The claimant count measures the number of people claiming Jobseeker’s Allowance (JSA) and differs from unemployment (which measures people who meet the internationally agreed definition of unemployment).

The monthly data for November shows that the “claimant count in November 2011 was 1.60 million, up 3,000 on the previous month and up 138,600 on a year earlier”, While it was “unchanged on the previous month” it is “0.4 percentage points” higher than it was in November 2010.

The unemployment numbers cannot be compared because the Labour Force survey is published on a quarterly basis while the rather than the Claimant Count which is designed to indicate the jobless who are receiving benefits.

This DETINI document explains the difference between the LFS unemployment measure and the Claimant Count.

Those excluded from the claimant count measure but included among LFS unemployment include:

  • people whose partner is working.
  • young people under 18 who are looking for work but do not take up the offer of a Youth Training place.
  • students looking for part-time work or vacation work; or
  • people who have left their job voluntarily.

It is also true that a claimant of unemployment benefit may fail the LFS activity test (“seeking and available for work”) and thus be excluded from the LFS unemployment measure.

The data shows that the Claimant Count is consistently lower in the UK than the LFS unemployment measure and the latter tends to accelerate upwards more quickly than the former in times of a deteriorating outlook.

I didn’t have time today to construct a comparable series (it requires some juggling) so I captured this chart courtesy of the Guardian. The blue line is the LFS unemployment count, the red line is the Claimant Count and the orange line is Youth Unemployment. The chart is not perfect but is indicative and refutes the “stabilisation” claim.

A good guide to how the labour market is travelling in terms of demand and supply is provided by the so-called U-V ratio which measures the number of unemployed per vacancy. A falling ratio is a good sign and vice-versa.
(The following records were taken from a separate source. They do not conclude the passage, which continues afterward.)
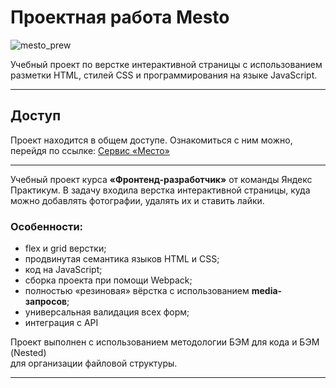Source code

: # Проектная работа Mesto

![mesto_prew](https://github.com/agkondakov91/mesto-project-ff/assets/134331485/6afff868-5716-452d-9cc6-9cfa64bfb3d8)

Учебный проект по верстке интерактивной страницы с использованием разметки HTML,
стилей CSS и программирования на языке JavaScript.

---

## Доступ

Проект находится в общем доступе. Ознакомиться с ним можно, перейдя по ссылке:
[Сервис «Место»](https://agkondakov91.github.io/mesto-project-ff/)

---

Учебный проект курса **«Фронтенд-разработчик»** от команды Яндекс Практикум.
В задачу входила верстка интерактивной страницы, куда можно добавлять фотографии, удалять их и ставить лайки.

### Особенности:

* flex и grid верстки;
* продвинутая семантика языков HTML и CSS;
* код на JavaScript;
* сборка проекта при помощи Webpack;
* полностью «резиновая» вёрстка с использованием **media-запросов**;
* универсальная валидация всех форм;
* интеграция с API

Проект выполнен с использованием методологии БЭМ для кода и БЭМ (Nested)  
для организации файловой структуры.

---
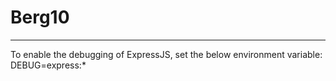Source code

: ﻿# Berg10
-------------------------------------------------------

To enable the debugging of ExpressJS, set the below environment variable:
DEBUG=express:*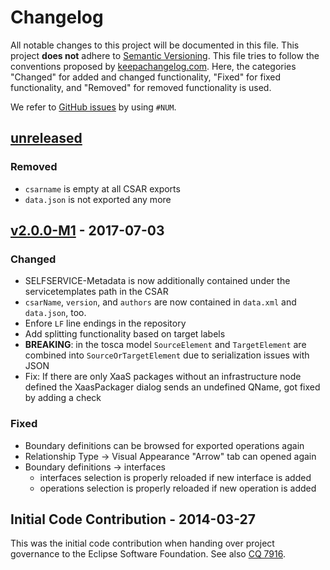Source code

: # Changelog
All notable changes to this project will be documented in this file.
This project **does not** adhere to [Semantic Versioning](http://semver.org/).
This file tries to follow the conventions proposed by [keepachangelog.com](http://keepachangelog.com/).
Here, the categories "Changed" for added and changed functionality,
"Fixed" for fixed functionality, and
"Removed" for removed functionality is used.

We refer to [GitHub issues](https://github.com/eclipse/winery/issues) by using `#NUM`.

## [unreleased]

### Removed
* `csarname` is empty at all CSAR exports
* `data.json` is not exported any more

## [v2.0.0-M1] - 2017-07-03

### Changed

* SELFSERVICE-Metadata is now additionally contained under the servicetemplates path in the CSAR
* `csarName`, `version`, and `authors` are now contained in `data.xml` and `data.json`, too.
* Enfore `LF` line endings in the repository
* Add splitting functionality based on target labels
* **BREAKING**: in the tosca model `SourceElement` and `TargetElement` are combined into `SourceOrTargetElement` due to serialization issues with JSON
* Fix: If there are only XaaS packages without an infrastructure node defined the XaasPackager dialog  sends an undefined QName, got fixed by adding a check

### Fixed

* Boundary definitions can be browsed for exported operations again
* Relationship Type -> Visual Appearance  "Arrow" tab can opened again
* Boundary definitions -> interfaces
  *  interfaces selection is properly reloaded if new interface is added
  *  operations selection is properly reloaded if new operation is added

## Initial Code Contribution - 2014-03-27

This was the initial code contribution when handing over project governance to the Eclipse Software Foundation.
See also [CQ 7916](https://dev.eclipse.org/ipzilla/show_bug.cgi?id=7916).

[unreleased]: https://github.com/eclipse/winery/compare/v2.0.0-M1...master
[v2.0.0-M1]: https://github.com/eclipse/winery/compare/initial-code-contribution...v2.0.0-M1
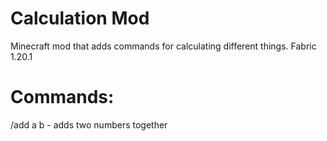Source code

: # Calculation Mod
 Minecraft mod that adds commands for calculating different things. Fabric 1.20.1
# Commands:
/add a b - adds two numbers together

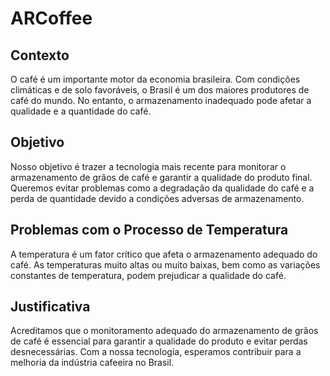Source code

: # ARCoffee

## Contexto
O café é um importante motor da economia brasileira. Com condições climáticas e de solo favoráveis, o Brasil é um dos maiores produtores de café do mundo. No entanto, o armazenamento inadequado pode afetar a qualidade e a quantidade do café.

## Objetivo
Nosso objetivo é trazer a tecnologia mais recente para monitorar o armazenamento de grãos de café e garantir a qualidade do produto final. Queremos evitar problemas como a degradação da qualidade do café e a perda de quantidade devido a condições adversas de armazenamento.

## Problemas com o Processo de Temperatura
A temperatura é um fator crítico que afeta o armazenamento adequado do café. As temperaturas muito altas ou muito baixas, bem como as variações constantes de temperatura, podem prejudicar a qualidade do café.

## Justificativa
Acreditamos que o monitoramento adequado do armazenamento de grãos de café é essencial para garantir a qualidade do produto e evitar perdas desnecessárias. Com a nossa tecnologia, esperamos contribuir para a melhoria da indústria cafeeira no Brasil.
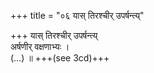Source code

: +++
title = "०६ यास् तिरश्चीर् उपर्षन्त्य्"

+++
यास् तिरश्चीर् उपर्षन्त्य्  
अर्षणीर् वक्षणाभ्यः ।  
(…) ॥ +++(see 3cd)+++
The following graph compares the movements in the ratio over the last 12 months (to the third-quarter 2011). Clearly, on the back of the fiscal stimulus, the labour market was improving with vacancies rising and unemployment falling – a virtuous combination. With the cutbacks and the damage to confidence, those trends are now in reverse.

Vacancies have fallen since the first quarter 2011 from 483 thousand to 455 thousand in the period September-November 2011 and they have been consistently falling in recent months.

So a combination of rising unemployment and falling vacancies is always a sign that the labour market is deteriorating.

The following graph shows the evolution of employment and unemployment in Britain for 15-24 year olds over the last year. The trend is deteriorating on both measures of activity.

The ONS report that “the number of unemployed people aged from 16 to 24 increased by 54,000 over the quarter to reach 1.03 million” and say this is an all-time record high. I will come back to youth unemployment later.

I thought this “error” by the Justice secretary and former Chancellor (reported HERE) was a good summary. He was asked a question as to the impact on prison places of the emerging recession and replied

It is possible that with the prolonged recession and the long period of youth unemployment, there will be an increase in acquisitive crime … The Prison Service is responding very well to it at the moment, though of course we have to adjust the capacity of the estate.

Clearly, more information than he had to give but also clearly an assessment of what the Government “knows” rather than what they spin

There were dramatic declines in public sector employment. The following graph is shows indexes (September 2009=100) of employment by sector including total (dark blue), private (green) and public (light blue).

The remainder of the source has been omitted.